Relato solitário de um repórter em busca da vacina

Sexta feira, 14h. Cheguei de carro à fila da vacina. O momento tão esperado havia chegado. Era hora dos cinquentões. Mas num país onde tudo acontece – ou não -, era óbvio: iria demorar. A fila era interminável. Quando cheguei, ela começava na rua Pitanga, ao lado do estádio. Pouco a pouco, fui contornando o quarteirão. No liga e desliga do motor, deixei a quadra do estádio às 15h30. Sozinho, contava os minutos até chegar minha vez. Minha santa vacina.

Isolado dentro do veículo, não tinha o que fazer. Era um misto de ansiedade. Uma espécie de fuga da morte. Embora saiba que, dela, não se foge. Comecei a ver coisas por fazer. Arrumei os cds. Também os limpei. Ouvi música. Bati os tapetes, tirei sujeira do interior. Nada mais a fazer, continuei sozinho, em uma jornada solitária, embora cercado por muita gente. Pelo retrovisor, via o rosto sorridente de um esperançoso. Estava mais ansioso que eu. Certeza. O sujeito, também sozinho, não parava de sorrir. 

No carro à frente, outro cinquentão. Barba e cabelos brancos. Mas sem paciência. Deixou o veículo várias vezes, muitas para fumar. Numa delas comprou um saco de carvão. Opa, churrasco pra comemorar. As horas insistiam demorar a passar. Que tormento. Que angústia. Mas se é assim, que seja. Sabia que precisaria passar por isso. Em casa, uma torcida imensa. Duas meninas que não viam a hora do pai ser vacinado. A noite um vinho para celebrar. Mas será que pode?

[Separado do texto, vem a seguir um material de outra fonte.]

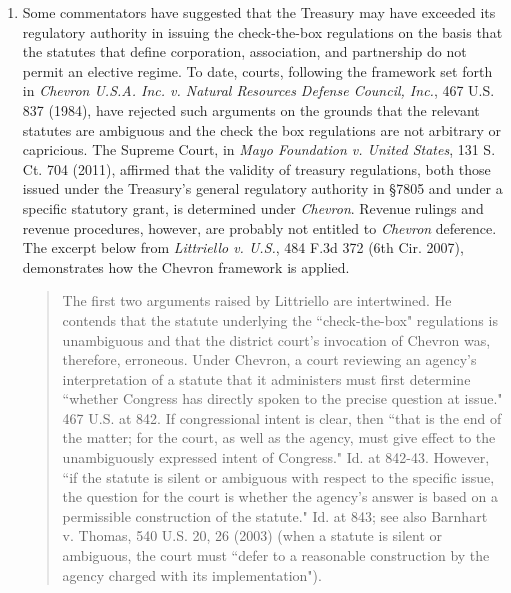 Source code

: 	\begin{enumerate}

	\item Some commentators have suggested that the Treasury may have exceeded its regulatory authority in issuing the check-the-box regulations on the basis that the statutes that define corporation, association, and partnership do not permit an elective regime.  To date, courts, following the framework set forth in \emph{Chevron U.S.A. Inc. v. Natural Resources Defense Council, Inc.}, 467 U.S. 837 (1984), have rejected such arguments on the grounds that the relevant statutes are ambiguous and the check the box regulations are not arbitrary or capricious.  The Supreme Court, in \emph{Mayo Foundation v. United States}, 131 S. Ct. 704 (2011), affirmed that the validity of treasury regulations, both those issued under the Treasury's general regulatory authority in \S7805 and under a specific statutory grant, is determined under \emph{Chevron}.  Revenue rulings and revenue procedures, however, are probably not entitled to \emph{Chevron} deference.   The excerpt below from \emph{Littriello v. U.S.}, 484 F.3d 372 (6th Cir. 2007), demonstrates how the Chevron framework is applied. 
	\begin{quote}
	The first two arguments raised by Littriello are intertwined. He contends that the statute underlying the ``check-the-box" regulations is unambiguous and that the district court's invocation of Chevron was, therefore, erroneous. Under Chevron, a court reviewing an agency's interpretation of a statute that it administers must first determine ``whether Congress has directly spoken to the precise question at issue." 467 U.S. at 842. If congressional intent is clear, then ``that is the end of the matter; for the court, as well as the agency, must give effect to the unambiguously expressed intent of Congress." Id. at 842-43. However, ``if the statute is silent or ambiguous with respect to the specific issue, the question for the court is whether the agency's answer is based on a permissible construction of the statute." Id. at 843; see also Barnhart v. Thomas, 540 U.S. 20, 26 (2003) (when a statute is silent or ambiguous, the court must ``defer to a reasonable construction by the agency charged with its implementation").


\end{quote}
\end{enumerate}
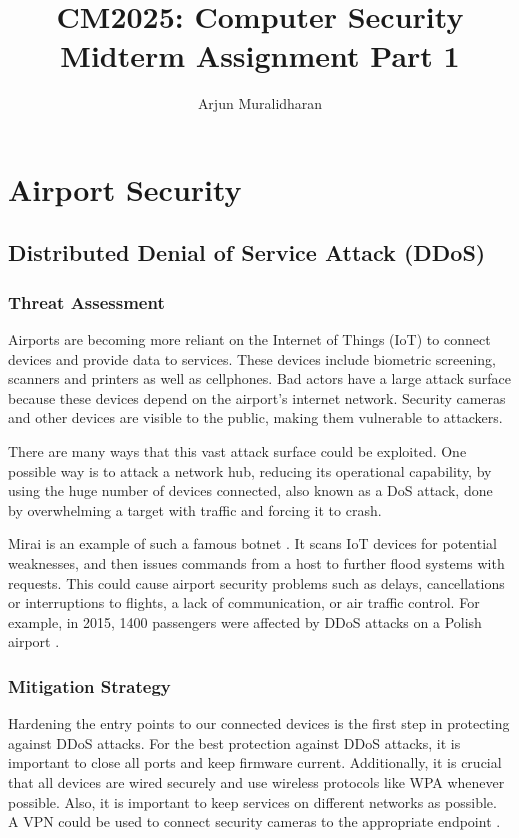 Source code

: \title{CM2025: Computer Security \\ Midterm Assignment Part 1}
\author{Arjun Muralidharan}



\section{Airport Security}

\subsection{Distributed Denial of Service Attack (DDoS)}
\subsubsection{Threat Assessment}
Airports are becoming more reliant on the Internet of Things (IoT) to connect devices and provide data to services. These devices include biometric screening, scanners and printers as well as cellphones. Bad actors have a large attack surface because these devices depend on the airport's internet network. Security cameras and other devices are visible to the public, making them vulnerable to attackers.

There are many ways that this vast attack surface could be exploited. One possible way is to attack a network hub, reducing its operational capability, by using the huge number of devices connected, also known as a DoS attack, done by overwhelming a target with traffic and forcing it to crash.

Mirai is an example of such a famous botnet \cite{jgamblin}. It scans IoT devices for potential weaknesses, and then issues commands from a host to further flood systems with requests. This could cause airport security problems such as delays, cancellations or interruptions to flights, a lack of communication, or air traffic control. For example, in 2015, 1400 passengers were affected by DDoS attacks on a Polish airport \cite{kharpal_2015}. 


\subsubsection{Mitigation Strategy}
Hardening the entry points to our connected devices is the first step in protecting against DDoS attacks. For the best protection against DDoS attacks, it is important to close all ports and keep firmware current. Additionally, it is crucial that all devices are wired securely and use wireless protocols like WPA whenever possible. Also, it is important to keep services on different networks as possible. A VPN could be used to connect security cameras to the appropriate endpoint \cite{lykou_anagnostopoulou_gritzalis_2018}. 

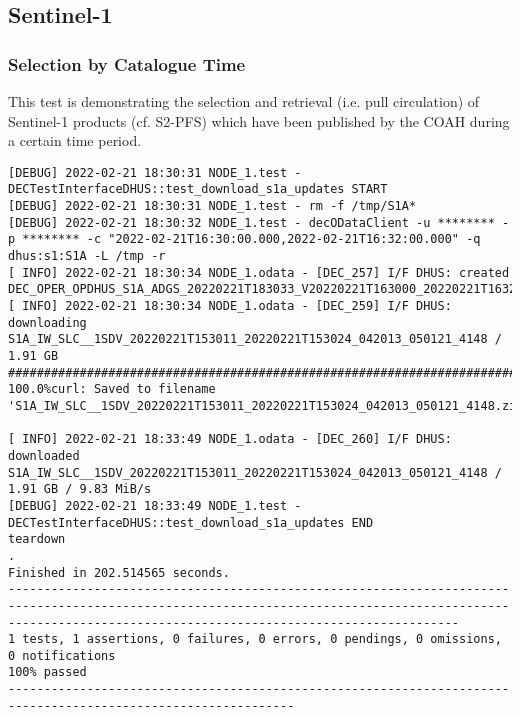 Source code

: \documentclass[dec_sum_main.tex]{subfiles}
\begin{document}
\subsection{Sentinel-1}

\subsubsection{Selection by Catalogue Time}
This test is demonstrating the selection and retrieval (i.e. pull circulation) of Sentinel-1 products (cf. S2-PFS) which have been published by the COAH during a certain time period. \newline

 \newline

\begin{Verbatim}[fontsize=\tiny]
[DEBUG] 2022-02-21 18:30:31 NODE_1.test - DECTestInterfaceDHUS::test_download_s1a_updates START
[DEBUG] 2022-02-21 18:30:31 NODE_1.test - rm -f /tmp/S1A*
[DEBUG] 2022-02-21 18:30:32 NODE_1.test - decODataClient -u ******** -p ******** -c "2022-02-21T16:30:00.000,2022-02-21T16:32:00.000" -q dhus:s1:S1A -L /tmp -r
[ INFO] 2022-02-21 18:30:34 NODE_1.odata - [DEC_257] I/F DHUS: created DEC_OPER_OPDHUS_S1A_ADGS_20220221T183033_V20220221T163000_20220221T163200_1_0.xml
[ INFO] 2022-02-21 18:30:34 NODE_1.odata - [DEC_259] I/F DHUS: downloading S1A_IW_SLC__1SDV_20220221T153011_20220221T153024_042013_050121_4148 / 1.91 GB
#################################################################################################################################################################################################### 100.0%curl: Saved to filename 'S1A_IW_SLC__1SDV_20220221T153011_20220221T153024_042013_050121_4148.zip'

[ INFO] 2022-02-21 18:33:49 NODE_1.odata - [DEC_260] I/F DHUS: downloaded S1A_IW_SLC__1SDV_20220221T153011_20220221T153024_042013_050121_4148 / 1.91 GB / 9.83 MiB/s
[DEBUG] 2022-02-21 18:33:49 NODE_1.test - DECTestInterfaceDHUS::test_download_s1a_updates END
teardown
.
Finished in 202.514565 seconds.
-----------------------------------------------------------------------------------------------------------------------------------------------------------------------------------------------------------
1 tests, 1 assertions, 0 failures, 0 errors, 0 pendings, 0 omissions, 0 notifications
100% passed
--------------------------------------------------------------------------------------------------------------
\end{Verbatim}
\end{document}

Já estava na avenida Guilherme de Paula Xavier. Pelas contas, umas cinco quadras para chegar. Então botei ordem na minha mochila. A virei no banco do passageiro. Arrumei item a item. Joguei papéis. Arrumei os documentos. Limpeza geral. Começou a chover. E com o friozinho lá fora, clima ideal pra um cochilo. Mas de que jeito? O liga e desliga do motor não podia parar.

Chego à rua Edmundo Mercer. Agora, apenas 200 metros até o ponto de vacinação, na Unespar. Começo a checar os papéis pedidos à vacina. Tudo certo. A ansiedade aumenta. Então começam as dúvidas cruéis. Será que terá uma dose ainda? Afinal, é muita gente pra vacina de menos. Pensei: Pra quem tá na chuva, um pingo não faz diferença. 

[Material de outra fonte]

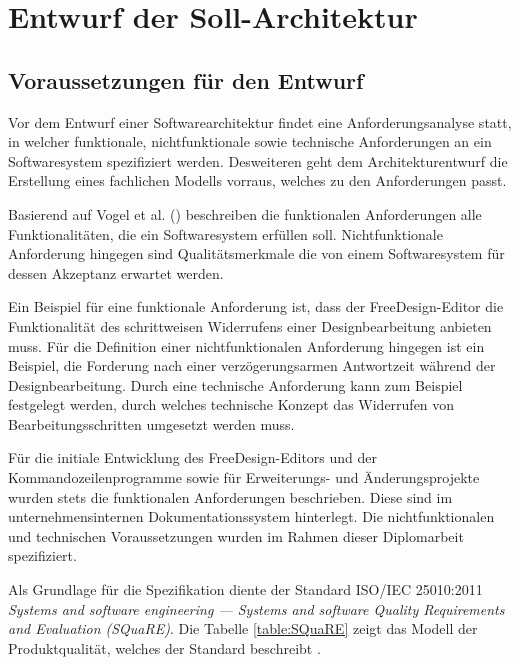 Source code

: \section{Entwurf der Soll-Architektur}

\subsection{Voraussetzungen für den Entwurf}
Vor dem Entwurf einer Softwarearchitektur findet eine Anforderungsanalyse statt, in welcher funktionale, nichtfunktionale sowie technische Anforderungen an ein Softwaresystem spezifiziert werden. Desweiteren geht dem Architekturentwurf die Erstellung eines fachlichen Modells vorraus, welches zu den Anforderungen passt. \autocite[vgl.][S. 58 - 59]{Posch2007}

Basierend auf Vogel et al. (\citeyear[vgl.][S. 113 - 114]{Vogel2009}) beschreiben die funktionalen Anforderungen alle Funktionalitäten, die ein Softwaresystem erfüllen soll. Nichtfunktionale Anforderung hingegen sind Qualitätsmerkmale die von einem Softwaresystem für dessen Akzeptanz erwartet werden. 

Ein Beispiel für eine funktionale Anforderung ist, dass der FreeDesign-Editor die Funktionalität des schrittweisen Widerrufens einer Designbearbeitung anbieten muss. 
Für die Definition einer nichtfunktionalen Anforderung hingegen ist ein Beispiel, die Forderung nach einer verzögerungsarmen Antwortzeit während der Designbearbeitung.
Durch eine technische Anforderung kann zum Beispiel festgelegt werden, durch welches technische Konzept das Widerrufen von Bearbeitungsschritten umgesetzt werden muss. 

Für die initiale Entwicklung des FreeDesign-Editors und der Kommandozeilenprogramme sowie für Erweiterungs- und Änderungsprojekte wurden stets die funktionalen Anforderungen beschrieben. Diese sind im unternehmensinternen Dokumentationssystem hinterlegt. 
Die nichtfunktionalen und technischen Voraussetzungen wurden im Rahmen dieser Diplomarbeit spezifiziert. 

Als Grundlage für die Spezifikation diente der Standard ISO/IEC 25010:2011 \emph{Systems and software engineering — Systems and software Quality Requirements and Evaluation (SQuaRE)}. 
Die Tabelle \ref{table:SQuaRE} zeigt das Modell der Produktqualität, welches der Standard beschreibt \autocite[vgl.][S. 10]{ISO25010}.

Continuei, certo do que pretendia. Se chegasse sem a dose, certamente a casa cairia com as meninas. Moço, o trem não andava. Já estava no sexto cd. Lá fora, a chuva continuava. Caía devagar. Parecia mostrar que a paciência era algo necessário a manter. Segui com ela. Até o fim. 

Às 16h15 alcanço a rua São Josafat. Faltava 100 metros.  À minha frente, cerca de 50 carros. A busca incessante começava a surgir. Atrás, a fila sumia, a perder de vista. Finalmente vem uma das moças da saúde. Toda paramentada de branco, me pede os papéis. Na prancheta, inicia os procedimentos de informação. Pergunto: “Ainda tem vacina”? E ela responde sorrindo: “Sim, temos”. Alívio.

Me despeço da moça e mais alguns metros, dobro a esquina. Estava prestes a cruzar a linha de chegada. Como uma corrida de Fórmula 1. Mas, neste caso, uma corrida em favor da vida. Do outro lado da avenida, outra fila gigantesca, com pessoas, ao invés de carros. Ela também dobrava a esquina. Todas enfileiradas, com seus guarda chuvas, por um só motivo: manter-se vivos. A esperança a poucos metros.

Pronto, chegou minha vez. Eram 16h34 e alguns segundos. Mesmo esperando mais de duas horas no carro, logo pensei: Não há tempo para viver. Poderia ter ficado 5, 6. A agulhada nem doeu. A enfermeira era campeã no que fazia. E fez sorrindo. Ela sabia que tinha em mãos o sonho de toda uma população. Saí feliz. Aliviado. E pronto para a próxima dose, em setembro. Em tempo: o vinho terá que ficar para o domingo. Gratidão aos profissionais da saúde e pela vida!